ESR1: Advanced atomics & computer control


Sruthi Viswam, Indian, University of Birmingham, Since 1st October 2014

i) Advanced Atom Chamber

Design and construction of a lightweight, UHV compatible, compact and blackbody optimized optical clock chamber for operation with Sr atoms. It will be prepared for the advanced loading and trapping. A thermal enclosure will be designed for the atomics package, which allows control and constancy of temperature to better than 0.1K at the position of the science chamber. Also closed loop magnetic field control will be installed. (WP1)

ii) Setting up a 3D blue detuned magic lattice at 390nm for Sr clock.

A thorough optimization and characterization with respect to different quantum species of Sr, laser polarization etc will be carried out. (WP1)

iii) A full characterisation of 2D-3D MOT system for Sr. (WP1)

iv) Develop frequency stabilisation system (WP4)


SD1.1) Compact science vacuum chamber with controls wrt to temperature and magnetic field.
SD1.2) Efficient and high flux source for ultra cold atoms

ESR2: Transportable Sr optical clock

Jacopo Grotti, Italian, PTB, Since 15th December 2014

i) Development of a compact, low noise interrogation laser system for a transportable ultra precise Sr lattice clock.

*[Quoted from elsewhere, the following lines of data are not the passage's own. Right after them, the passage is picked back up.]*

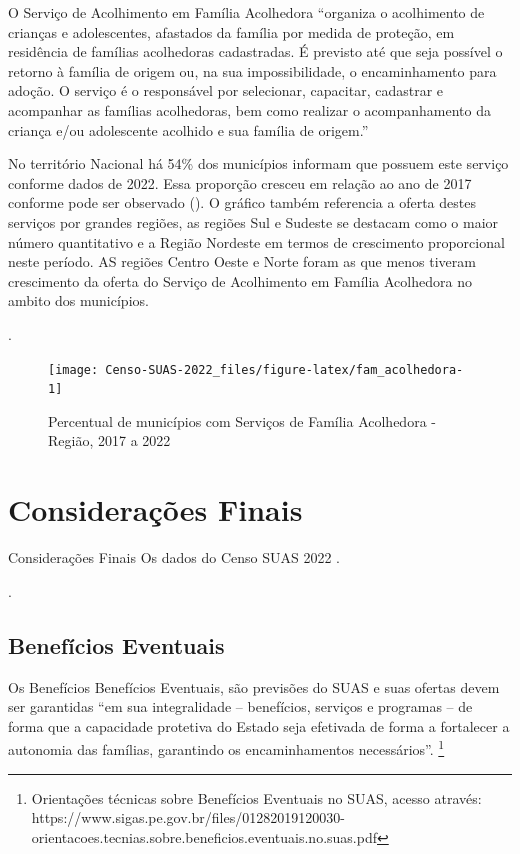 \documentclass[
  brazilian]{report}
\begin{document}
O Serviço de Acolhimento em Família Acolhedora ``organiza o acolhimento
de crianças e adolescentes, afastados da família por medida de proteção,
em residência de famílias acolhedoras cadastradas. É previsto até que
seja possível o retorno à família de origem ou, na sua impossibilidade,
o encaminhamento para adoção. O serviço é o responsável por selecionar,
capacitar, cadastrar e acompanhar as famílias acolhedoras, bem como
realizar o acompanhamento da criança e/ou adolescente acolhido e sua
família de origem.''

No território Nacional há 54\% dos municípios informam que possuem este
serviço conforme dados de 2022. Essa proporção cresceu em relação ao ano
de 2017 conforme pode ser observado (). O
gráfico também referencia a oferta destes serviços por grandes regiões,
as regiões Sul e Sudeste se destacam como o maior número quantitativo e
a Região Nordeste em termos de crescimento proporcional neste período.
AS regiões Centro Oeste e Norte foram as que menos tiveram crescimento
da oferta do Serviço de Acolhimento em Família Acolhedora no ambito dos
municípios.

.

\begin{figure}
\texttt{[image: Censo-SUAS-2022\_files/figure-latex/fam\_acolhedora-1]} \caption[Percentual de municípios com Serviços de Família Acolhedora - Região, 2017 a 2022]{Percentual de municípios com Serviços de Família Acolhedora - Região, 2017 a 2022}\label{fig:fam_acolhedora}
\end{figure}

\hypertarget{considerauxe7uxf5es-finais}{%
\chapter{Considerações Finais}\label{considerauxe7uxf5es-finais}}

Considerações Finais Os dados do Censo SUAS 2022 .

.

\hypertarget{benefuxedcios-eventuais}{%
\section{Benefícios Eventuais}\label{benefuxedcios-eventuais}}

Os Benefícios Benefícios Eventuais, são previsões do SUAS e suas ofertas
devem ser garantidas ``em sua integralidade -- benefícios, serviços e
programas -- de forma que a capacidade protetiva do Estado seja
efetivada de forma a fortalecer a autonomia das famílias, garantindo os
encaminhamentos necessários''.
\footnote{Orientações técnicas sobre Benefícios Eventuais no
SUAS, acesso através: https://www.sigas.pe.gov.br/files/01282019120030-orientacoes.tecnias.sobre.beneficios.eventuais.no.suas.pdf}
\end{document}
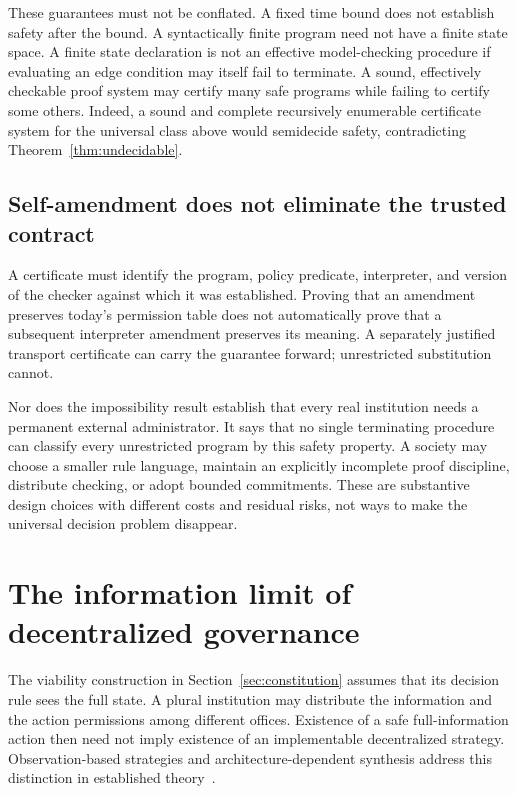 \documentclass[11pt,letterpaper]{article}
\theoremstyle{plain}
\theoremstyle{definition}
\theoremstyle{remark}
\begin{document}
These guarantees must not be conflated. A fixed time bound does not establish safety after the bound. A syntactically finite program need not have a finite state space. A finite state declaration is not an effective model-checking procedure if evaluating an edge condition may itself fail to terminate. A sound, effectively checkable proof system may certify many safe programs while failing to certify some others. Indeed, a sound and complete recursively enumerable certificate system for the universal class above would semidecide safety, contradicting Theorem~\ref{thm:undecidable}.

\subsection{Self-amendment does not eliminate the trusted contract}
A certificate must identify the program, policy predicate, interpreter, and version of the checker against which it was established. Proving that an amendment preserves today's permission table does not automatically prove that a subsequent interpreter amendment preserves its meaning. A separately justified transport certificate can carry the guarantee forward; unrestricted substitution cannot.

Nor does the impossibility result establish that every real institution needs a permanent external administrator. It says that no single terminating procedure can classify every unrestricted program by this safety property. A society may choose a smaller rule language, maintain an explicitly incomplete proof discipline, distribute checking, or adopt bounded commitments. These are substantive design choices with different costs and residual risks, not ways to make the universal decision problem disappear.

\section{The information limit of decentralized governance}\label{sec:decentral}
The viability construction in Section~\ref{sec:constitution} assumes that its decision rule sees the full state. A plural institution may distribute the information and the action permissions among different offices. Existence of a safe full-information action then need not imply existence of an implementable decentralized strategy. Observation-based strategies and architecture-dependent synthesis address this distinction in established theory~\cite{chatterjee,pnuelirosner}.
\end{document}
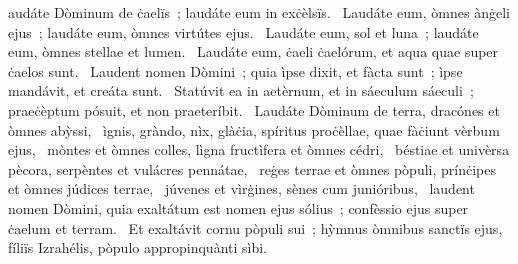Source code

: \psalmChapterWithInscription{}
{ }
{%
audáte Dòminum de ċaelïs~; laudáte eum in exċèlsïs. 
~Laudáte eum, òmnes ànġeli ejus~; laudáte eum, òmnes virtútes ejus. 
~Laudáte eum, sol et luna~; laudáte eum, òmnes stellae et lumen. 
~Laudáte eum, ċaeli ċaelórum, et aqua quae super ċaelos sunt. 
~Laudent nomen Dòmini~; quia ìpse dixit, et fàcta sunt~; ìpse mandávit, et creáta sunt. 
~Statúvit ea in aetèrnum, et in sáeculum sáeculi~; praeċèptum pósuit, et non praeteríbit. 
~Laudáte Dòminum de terra, dracónes et òmnes abỳssi, 
~ìgnis, gràndo, nìx, glàċia, spíritus proċèllae, quae fàċiunt vèrbum ejus, 
~mòntes et òmnes colles, lìgna fructìfera et òmnes cédri, 
~béstiae et univèrsa pècora, serpèntes et vulácres pennátae, 
~reġes terrae et òmnes pòpuli, prínċipes et òmnes júdices terrae, 
~júvenes et vìrġines, sènes cum junióribus, 
~laudent nomen Dòmini, quia exaltátum est nomen ejus sólius~; confèssio ejus super ċaelum et terram. 
~Et exaltávit cornu pòpuli sui~; hỳmnus òmnibus sanctïs ejus, fíliïs Izrahélis, pòpulo appropinquànti sìbi. 
}
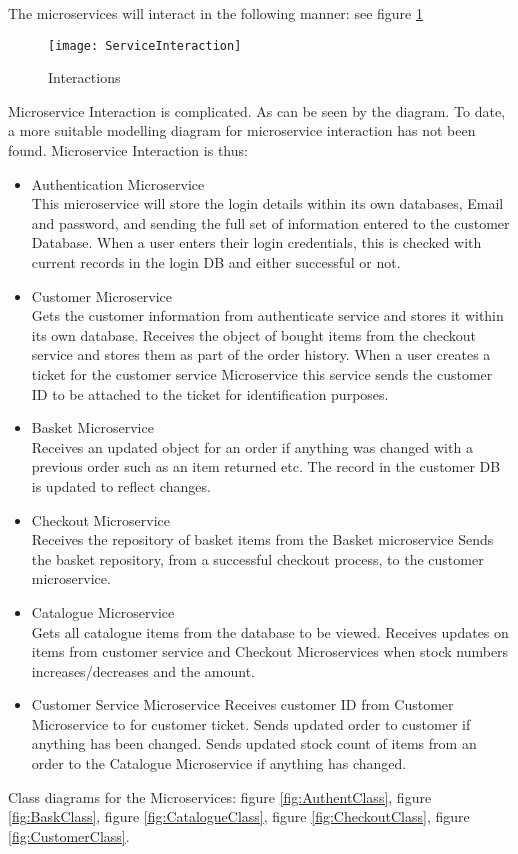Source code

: \pagebreak
The microservices will interact in the following manner: see figure \ref{fig:MSAInteractions}\\
\begin{figure}[h]
	\caption{Interactions}
	\label{fig:MSAInteractions}
	\texttt{[image: ServiceInteraction]}
\end{figure}
Microservice Interaction is complicated. As can be seen by the diagram. To date, a more suitable modelling diagram for microservice interaction has not been found. Microservice Interaction is thus:
\begin{itemize}
	\item Authentication Microservice\\	
	This microservice will store the login details within its own databases, Email and password, and sending the full set of information entered to the customer Database.
	When a user enters their login credentials, this is checked with current records in the login DB and either successful or not.
	\item Customer Microservice\\
	Gets the customer information from authenticate service and stores it within its own database.
	Receives the object of bought items from the checkout service and stores them as part of the order history.
	When a user creates a ticket for the customer service Microservice this service sends the customer ID to be attached to the ticket for identification purposes.
	\item Basket Microservice\\
	Receives an updated object for an order if anything was changed with a previous order such as an item returned etc. The record in the customer DB is updated to reflect changes.
	\item Checkout Microservice\\
	Receives the repository of basket items from the Basket microservice
	Sends the basket repository, from a successful checkout process, to the customer microservice.
	\item Catalogue Microservice\\
	Gets all catalogue items from the database to be viewed. 
	Receives updates on items from customer service and Checkout Microservices when stock numbers increases/decreases and the amount.
	\item Customer Service Microservice
	Receives customer ID from Customer Microservice to for customer ticket.
	Sends updated order to customer if anything has been changed.
	Sends updated stock count of items from an order to the Catalogue Microservice if anything has changed.
\end{itemize}
\pagebreak
Class diagrams for the Microservices: figure \ref{fig:AuthentClass}, figure \ref{fig:BaskClass}, figure \ref{fig:CatalogueClass}, figure \ref{fig:CheckoutClass}, figure \ref{fig:CustomerClass}.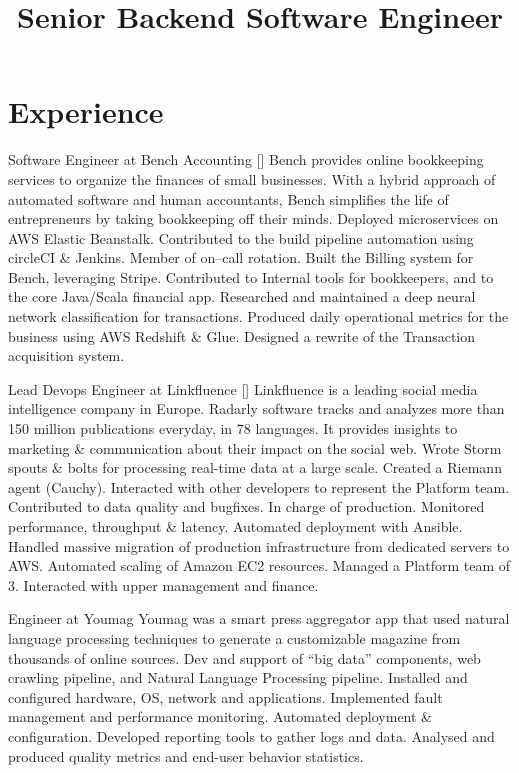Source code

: \documentclass[12pt,a4paper]{moderncv}
\title{Senior Backend Software Engineer}             %
\begin{document}
\maketitle

\section{Experience}

        {Software Engineer at Bench Accounting}
        {}{}{[]}
{Bench provides online bookkeeping services to organize the finances of small businesses.
  With a hybrid approach of automated software and human accountants, Bench simplifies
  the life of entrepreneurs by taking bookkeeping off their minds.}
{Deployed microservices on AWS Elastic Beanstalk. Contributed to the build pipeline
  automation using circleCI \& Jenkins. Member of on--call rotation.}
{Built the Billing system for Bench, leveraging Stripe. Contributed to Internal tools for
  bookkeepers, and to the core Java/Scala financial app.}
{Researched and maintained a deep neural network classification for transactions.
  Produced daily operational metrics for the business using AWS Redshift \& Glue.
  Designed a rewrite of the Transaction acquisition system.}

        {Lead Devops Engineer at Linkfluence}
        {}{}{[]}
{Linkfluence is a leading social media intelligence company in Europe. Radarly
  software tracks and analyzes more than 150 million publications everyday, in 78 languages.
  It provides insights to marketing \& communication about their impact on the social web.}
{Wrote Storm spouts \& bolts for processing real-time data at a large scale.
  Created a Riemann agent (Cauchy). Interacted with other
  developers to represent the Platform team. Contributed to data quality and bugfixes.}
{In charge of production. Monitored performance, throughput \& latency.
  Automated deployment with Ansible. Handled massive migration of production
  infrastructure from dedicated servers to AWS. Automated scaling of Amazon EC2 resources.}
{Managed a Platform team of 3. Interacted with upper management and finance.}

        {Engineer at Youmag}
        {}{}{}
{Youmag was a smart press aggregator app that used
  natural language processing techniques to generate
  a customizable magazine from thousands of online sources.}
{Dev and support of ``big data'' components, web crawling pipeline,
 and Natural Language Processing pipeline.}
{Installed and configured hardware, OS, network and applications.
 Implemented fault management and performance monitoring.
 Automated deployment \& configuration.}
{Developed reporting tools to gather logs and data. Analysed and produced
 quality metrics and end-user behavior statistics.}
\end{document}
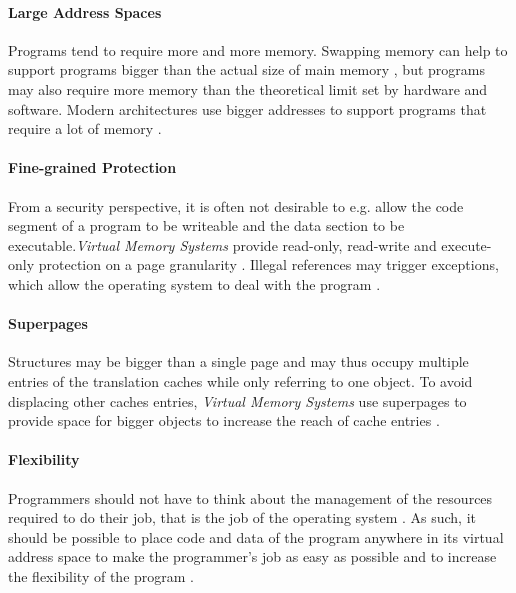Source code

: 
\paragraph{Large Address Spaces} Programs tend to require more and more memory. Swapping memory can help
to support programs bigger than the actual size of main memory \cite{tanenbaumOS}, but programs may
also require more memory than the theoretical limit set by hardware and software. Modern architectures
use bigger addresses to support programs that require a lot of memory
\cite{jacobSoftwaremanagedAddressTranslation1997, jacobVirtualMemoryContemporary1998}.


\paragraph{Fine-grained Protection} From a security perspective, it is often not desirable to e.g. allow the code segment
of a program to be writeable and the data section to be executable.\textit{Virtual Memory Systems} provide read-only,
read-write and execute-only protection on a page granularity \cite{jacobSoftwaremanagedAddressTranslation1997}.
Illegal references may trigger exceptions, which allow the operating system to deal with the program \cite{jacobVirtualMemoryContemporary1998}.


\paragraph{Superpages}
Structures may be bigger than a single page and may thus occupy multiple entries of the translation caches while
only referring to one object. To avoid displacing other caches entries, \textit{Virtual Memory Systems} use
superpages to provide space for bigger objects to increase the reach of cache entries \cite{jacobSoftwaremanagedAddressTranslation1997}.


\paragraph{Flexibility} Programmers should not have to think about the management
of the resources required to do their job, that is the job of the operating system \cite{tanenbaumOS}. As such, it should be possible to place code and data of the program anywhere in its virtual address space to make the programmer's
job as easy as possible and to increase the flexibility of the program
\cite{jacob1998virtualissues}. %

This work contains the development of an ultra stable optical reference resonator insensitive to vibrations and ruggedised to withstand transportation. The resonator will be temperature stabilized with the sub mK accuracy at the zero-crossing temperature of the spacer over a broad range of ambient temperatures. To further reduce the sensitivity of the laser system to vibrations, accelerations will be measured and fed forward to the laser control. A compact laser system at 698 nm for interrogation of strontium will be set up and frequency stabilized to the resonator. Vibration, shock and thermal test, simulation realistic conditions, will be performed on the cavity prototype system. The goal is to reach a thermal noise limited instability of 5•10-16 for averaging times between 1 s and 10 s. (WP2)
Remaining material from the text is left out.